Content starts

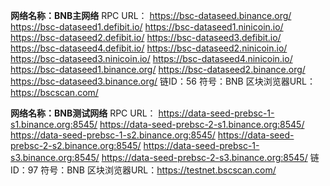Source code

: **网络名称：BNB主网络**
RPC URL：
https://bsc-dataseed.binance.org/
https://bsc-dataseed1.defibit.io/
https://bsc-dataseed1.ninicoin.io/
https://bsc-dataseed2.defibit.io/
https://bsc-dataseed3.defibit.io/
https://bsc-dataseed4.defibit.io/
https://bsc-dataseed2.ninicoin.io/
https://bsc-dataseed3.ninicoin.io/
https://bsc-dataseed4.ninicoin.io/
https://bsc-dataseed1.binance.org/
https://bsc-dataseed2.binance.org/
https://bsc-dataseed3.binance.org/
链ID：56
符号：BNB
区块浏览器URL：https://bscscan.com/


**网络名称：BNB测试网络**
RPC URL：
https://data-seed-prebsc-1-s1.binance.org:8545/
https://data-seed-prebsc-2-s1.binance.org:8545/
https://data-seed-prebsc-1-s2.binance.org:8545/
https://data-seed-prebsc-2-s2.binance.org:8545/
https://data-seed-prebsc-1-s3.binance.org:8545/
https://data-seed-prebsc-2-s3.binance.org:8545/
链 ID：97
符号：BNB
区块浏览器URL：https://testnet.bscscan.com/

Content ends

= WHAT TO DO =
Across all the records, find the lines containing the word "bscscan" and reproduce each one.

= EXERCISE ANSWER =
区块浏览器URL：https://bscscan.com/
区块浏览器URL：https://testnet.bscscan.com/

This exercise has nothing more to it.